The answer should be one number, the count of lines in the data with "lambda".

DATASET EXTRACT
-- -- --

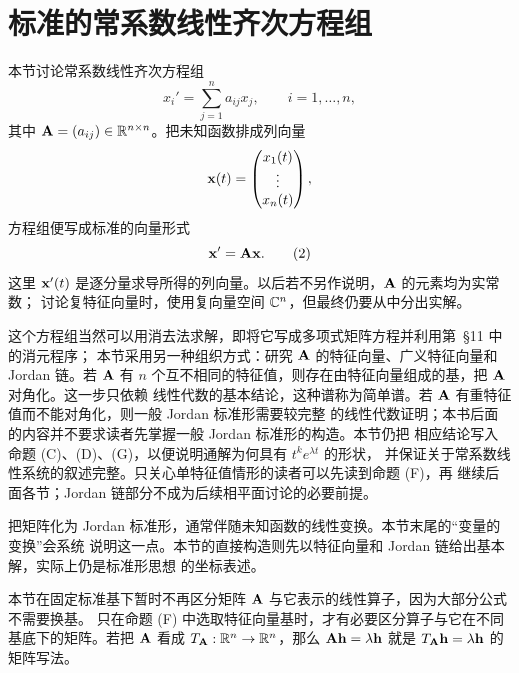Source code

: \section{标准的常系数线性齐次方程组}

\newenvironment{sourceitem}[1]
  {\par\medskip\noindent\textbf{#1}\quad\ignorespaces}
  {\par\medskip}

本节讨论常系数线性齐次方程组
\begin{equation}
 x_i'=\sum_{j=1}^{n}a_{ij}x_j,\qquad i=1,\ldots,n,
 \tag{1}
\end{equation}
其中 \(\mat{A}=(a_{ij})\in\R^{n\times n}\)。把未知函数排成列向量
\[
 \vect{x}(t)=
 \begin{pmatrix}
  x_1(t)\\
  \vdots\\
  x_n(t)
 \end{pmatrix},
\]
方程组便写成标准的向量形式
\begin{equation}
 \vect{x}'=\mat{A}\vect{x}.
 \tag{2}
\end{equation}
这里 \(\vect{x}'(t)\) 是逐分量求导所得的列向量。以后若不另作说明，\(\mat{A}\) 的元素均为实常数；
讨论复特征向量时，使用复向量空间 \(\C^n\)，但最终仍要从中分出实解。

这个方程组当然可以用消去法求解，即将它写成多项式矩阵方程并利用第~\S11 中的消元程序；
本节采用另一种组织方式：研究 \(\mat{A}\) 的特征向量、广义特征向量和 Jordan 链。若 \(\mat{A}\) 有
\(n\) 个互不相同的特征值，则存在由特征向量组成的基，把 \(\mat{A}\) 对角化。这一步只依赖
线性代数的基本结论，这种谱称为简单谱。若 \(\mat{A}\) 有重特征值而不能对角化，则一般
Jordan 标准形需要较完整
的线性代数证明；本书后面的内容并不要求读者先掌握一般 Jordan 标准形的构造。本节仍把
相应结论写入命题 (C)、(D)、(G)，以便说明通解为何具有 \(t^k e^{\lambda t}\) 的形状，
并保证关于常系数线性系统的叙述完整。只关心单特征值情形的读者可以先读到命题 (F)，再
继续后面各节；Jordan 链部分不成为后续相平面讨论的必要前提。

把矩阵化为 Jordan 标准形，通常伴随未知函数的线性变换。本节末尾的“变量的变换”会系统
说明这一点。本节的直接构造则先以特征向量和 Jordan 链给出基本解，实际上仍是标准形思想
的坐标表述。

本节在固定标准基下暂时不再区分矩阵 \(\mat{A}\) 与它表示的线性算子，因为大部分公式不需要换基。
只在命题 (F) 中选取特征向量基时，才有必要区分算子与它在不同基底下的矩阵。若把 \(\mat{A}\)
看成 \(T_{\mat{A}}:\R^n\to\R^n\)，那么 \(\mat{A}\vect{h}=\lambda \vect{h}\) 就是 \(T_{\mat{A}}\vect{h}=\lambda \vect{h}\) 的矩阵写法。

-- -- --

TASK RESPONSE
2